Only a number is expected here: the count of lines in the data that contain "还禁止下列行为".

━━━━━ Records for the exercise ━━━━━

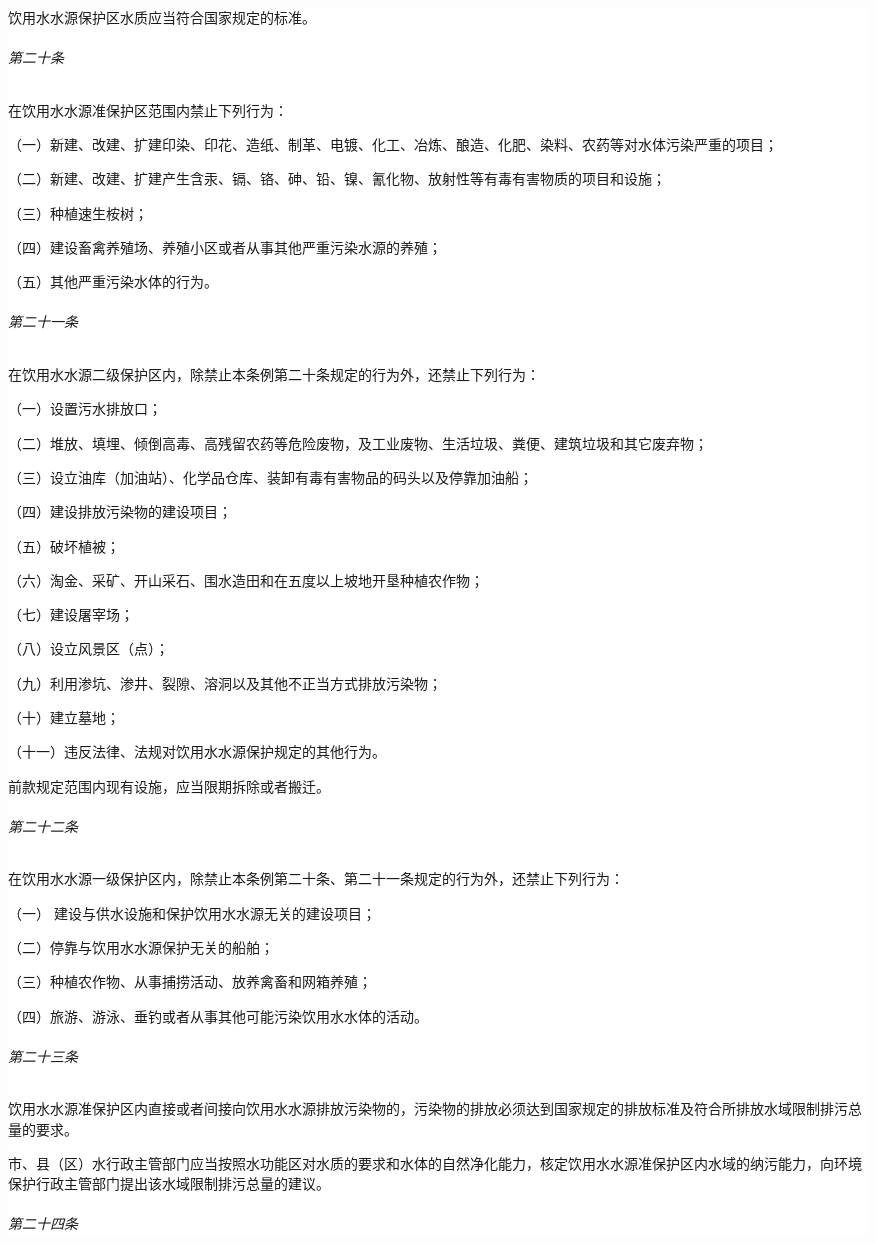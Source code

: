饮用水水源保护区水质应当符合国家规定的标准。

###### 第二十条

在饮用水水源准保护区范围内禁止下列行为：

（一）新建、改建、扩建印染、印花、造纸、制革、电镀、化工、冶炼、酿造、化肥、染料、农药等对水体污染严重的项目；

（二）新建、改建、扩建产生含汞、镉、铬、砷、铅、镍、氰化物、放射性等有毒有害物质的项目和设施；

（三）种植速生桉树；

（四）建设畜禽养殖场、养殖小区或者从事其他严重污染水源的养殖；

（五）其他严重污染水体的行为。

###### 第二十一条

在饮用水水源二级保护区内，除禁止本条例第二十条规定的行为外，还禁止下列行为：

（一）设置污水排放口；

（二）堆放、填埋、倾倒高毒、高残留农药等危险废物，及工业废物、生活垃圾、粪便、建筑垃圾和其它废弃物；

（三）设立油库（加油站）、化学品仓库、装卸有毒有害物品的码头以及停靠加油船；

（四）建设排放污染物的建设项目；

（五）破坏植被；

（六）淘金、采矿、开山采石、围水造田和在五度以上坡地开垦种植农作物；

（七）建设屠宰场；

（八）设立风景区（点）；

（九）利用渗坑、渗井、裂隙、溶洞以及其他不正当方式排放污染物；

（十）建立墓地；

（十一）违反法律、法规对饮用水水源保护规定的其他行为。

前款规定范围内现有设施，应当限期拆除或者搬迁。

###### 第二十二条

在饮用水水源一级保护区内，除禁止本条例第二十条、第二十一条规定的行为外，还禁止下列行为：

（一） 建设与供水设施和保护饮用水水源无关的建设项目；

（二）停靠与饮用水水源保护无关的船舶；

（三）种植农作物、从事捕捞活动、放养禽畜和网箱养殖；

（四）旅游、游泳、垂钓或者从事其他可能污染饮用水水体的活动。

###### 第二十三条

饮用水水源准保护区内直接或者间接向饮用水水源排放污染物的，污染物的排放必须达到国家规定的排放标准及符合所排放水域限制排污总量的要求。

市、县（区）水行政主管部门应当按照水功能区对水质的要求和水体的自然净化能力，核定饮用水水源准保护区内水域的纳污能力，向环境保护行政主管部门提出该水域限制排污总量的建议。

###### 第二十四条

━━━━━
━━━━━ Records for the exercise ━━━━━

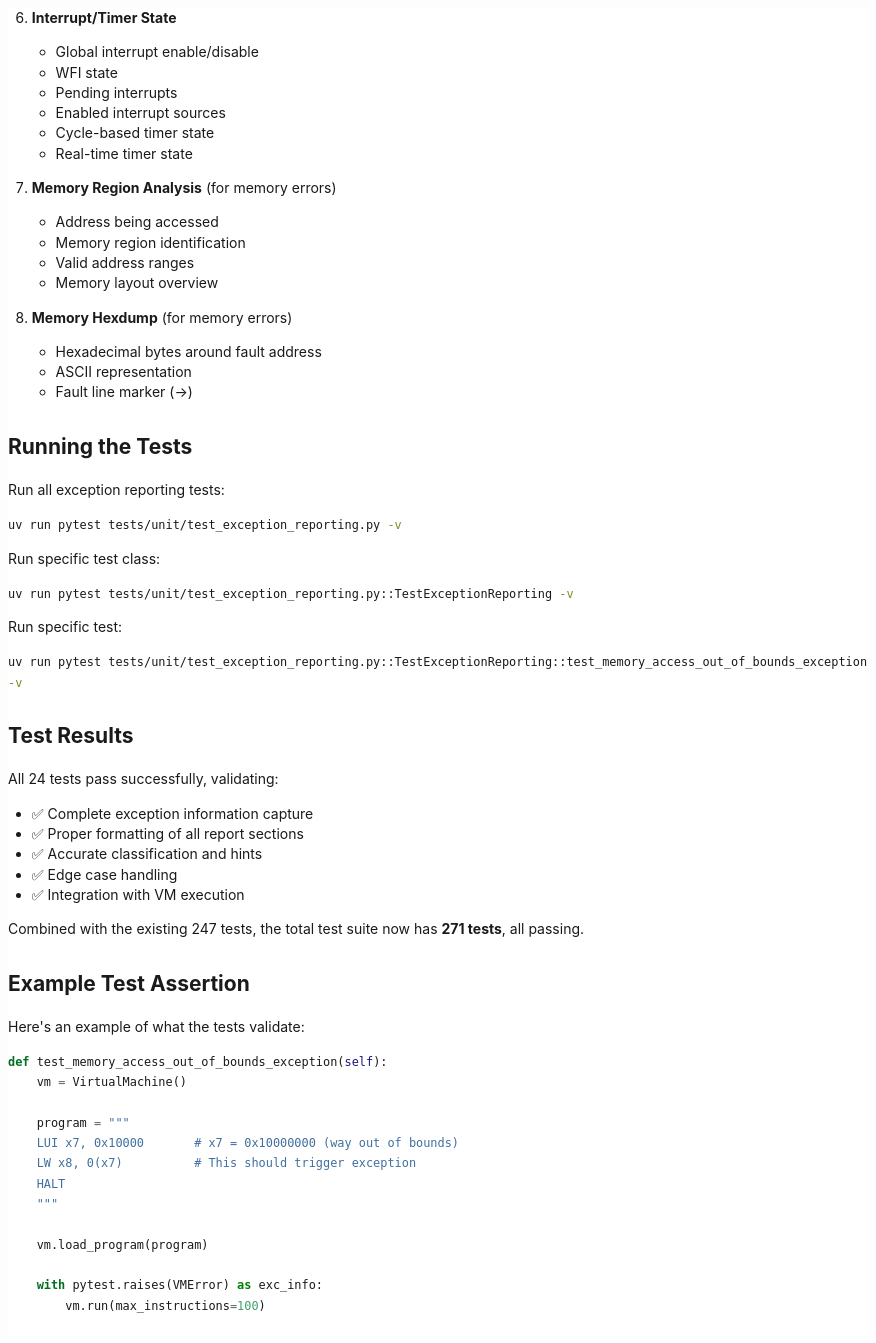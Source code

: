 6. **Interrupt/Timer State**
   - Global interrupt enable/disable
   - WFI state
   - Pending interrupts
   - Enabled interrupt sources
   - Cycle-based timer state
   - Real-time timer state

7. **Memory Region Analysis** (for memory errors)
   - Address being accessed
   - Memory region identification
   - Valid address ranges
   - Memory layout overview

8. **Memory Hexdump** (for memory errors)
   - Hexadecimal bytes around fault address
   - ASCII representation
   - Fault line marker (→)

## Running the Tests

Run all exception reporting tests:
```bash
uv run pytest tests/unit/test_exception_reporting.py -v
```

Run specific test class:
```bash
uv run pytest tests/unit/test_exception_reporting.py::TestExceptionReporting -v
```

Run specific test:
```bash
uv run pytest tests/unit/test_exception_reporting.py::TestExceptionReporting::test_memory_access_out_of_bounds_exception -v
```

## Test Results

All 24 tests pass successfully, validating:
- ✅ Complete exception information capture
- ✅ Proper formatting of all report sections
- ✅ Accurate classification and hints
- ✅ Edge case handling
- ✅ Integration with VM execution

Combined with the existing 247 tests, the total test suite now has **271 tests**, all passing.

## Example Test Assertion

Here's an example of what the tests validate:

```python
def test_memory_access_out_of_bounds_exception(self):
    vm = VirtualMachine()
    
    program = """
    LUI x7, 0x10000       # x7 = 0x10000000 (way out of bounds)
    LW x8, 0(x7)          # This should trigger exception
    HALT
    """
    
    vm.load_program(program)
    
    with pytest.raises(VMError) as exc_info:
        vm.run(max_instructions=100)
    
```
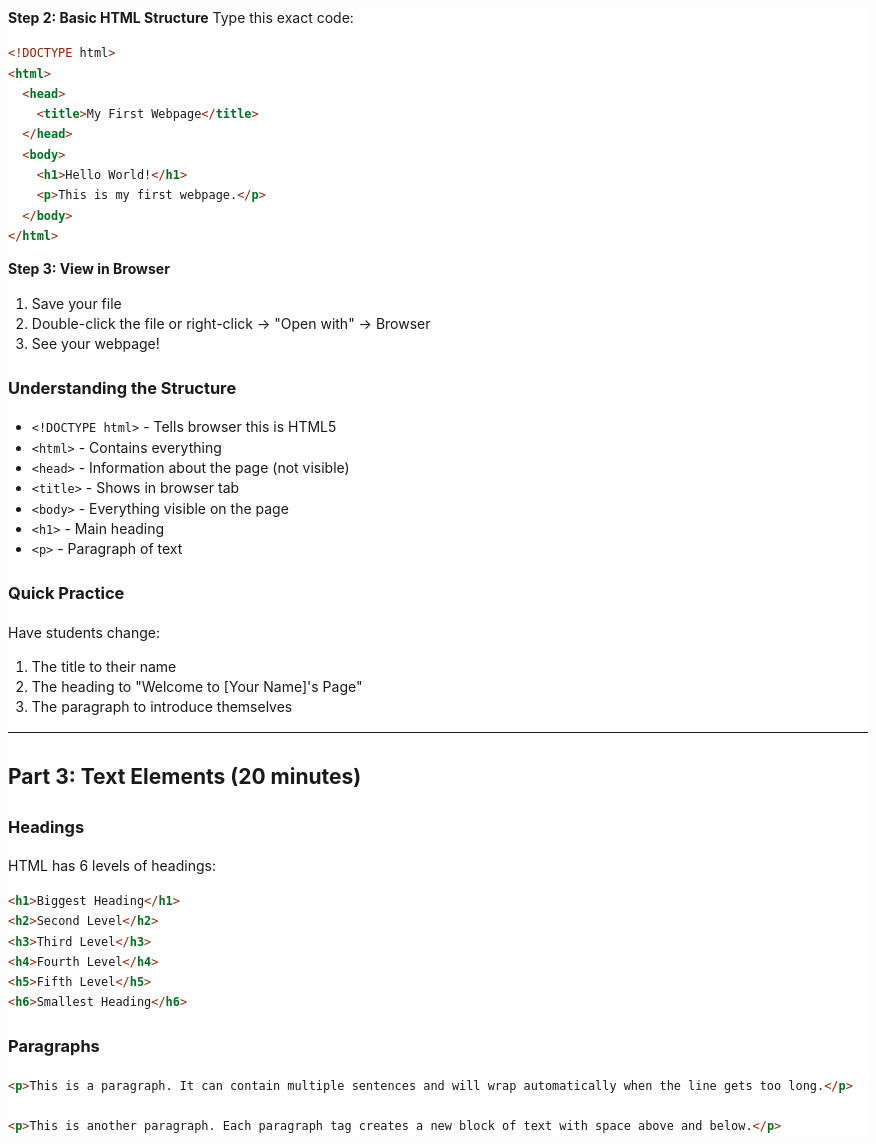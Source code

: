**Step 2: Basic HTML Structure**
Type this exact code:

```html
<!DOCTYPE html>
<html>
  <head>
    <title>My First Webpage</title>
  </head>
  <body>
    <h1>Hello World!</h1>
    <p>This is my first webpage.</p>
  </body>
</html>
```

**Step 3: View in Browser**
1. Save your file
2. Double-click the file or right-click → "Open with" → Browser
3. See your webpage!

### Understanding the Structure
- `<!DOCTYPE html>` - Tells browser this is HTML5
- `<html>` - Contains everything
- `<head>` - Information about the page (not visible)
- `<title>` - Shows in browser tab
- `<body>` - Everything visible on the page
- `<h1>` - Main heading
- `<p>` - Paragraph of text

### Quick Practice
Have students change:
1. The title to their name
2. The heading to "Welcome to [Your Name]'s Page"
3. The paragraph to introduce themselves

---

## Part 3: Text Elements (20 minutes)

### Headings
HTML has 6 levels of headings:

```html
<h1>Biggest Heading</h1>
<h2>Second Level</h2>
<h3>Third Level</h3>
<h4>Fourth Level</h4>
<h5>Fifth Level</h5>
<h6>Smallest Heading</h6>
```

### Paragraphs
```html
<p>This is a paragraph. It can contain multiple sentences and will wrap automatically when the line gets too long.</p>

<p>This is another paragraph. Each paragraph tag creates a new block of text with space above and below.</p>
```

━━━━━
━━━━━ Records for the exercise ━━━━━

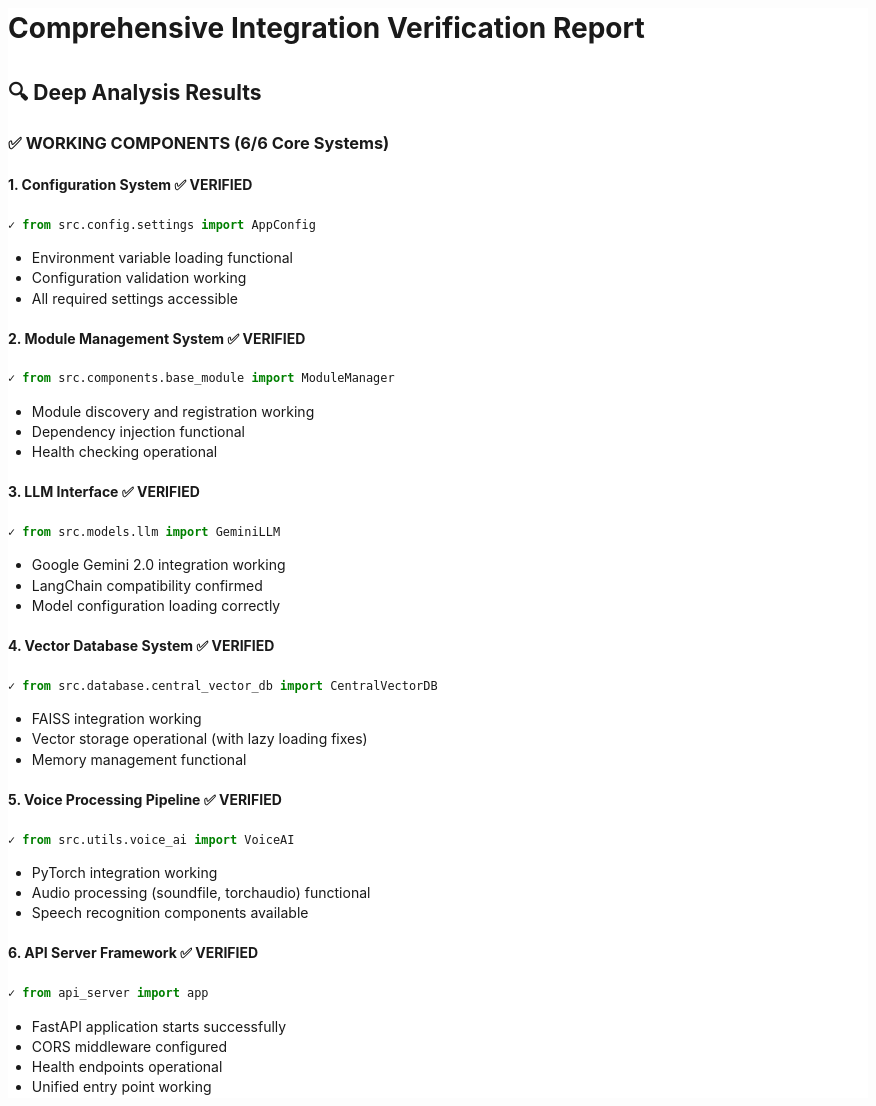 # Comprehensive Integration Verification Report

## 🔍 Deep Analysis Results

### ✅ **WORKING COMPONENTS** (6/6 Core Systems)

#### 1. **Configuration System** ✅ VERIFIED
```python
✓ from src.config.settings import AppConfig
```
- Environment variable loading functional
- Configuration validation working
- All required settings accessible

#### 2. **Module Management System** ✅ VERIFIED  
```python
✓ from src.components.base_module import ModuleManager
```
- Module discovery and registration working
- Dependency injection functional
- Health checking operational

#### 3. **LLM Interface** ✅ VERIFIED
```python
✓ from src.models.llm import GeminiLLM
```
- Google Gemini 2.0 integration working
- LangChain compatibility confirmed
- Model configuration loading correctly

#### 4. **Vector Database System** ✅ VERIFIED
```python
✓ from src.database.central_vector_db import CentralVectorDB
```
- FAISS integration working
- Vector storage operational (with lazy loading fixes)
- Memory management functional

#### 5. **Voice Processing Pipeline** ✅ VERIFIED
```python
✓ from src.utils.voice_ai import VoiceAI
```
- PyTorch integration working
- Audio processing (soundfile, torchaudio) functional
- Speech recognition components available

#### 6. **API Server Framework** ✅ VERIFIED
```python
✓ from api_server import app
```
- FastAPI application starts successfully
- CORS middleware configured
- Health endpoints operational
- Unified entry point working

━━━━━

> Answer for the task: 2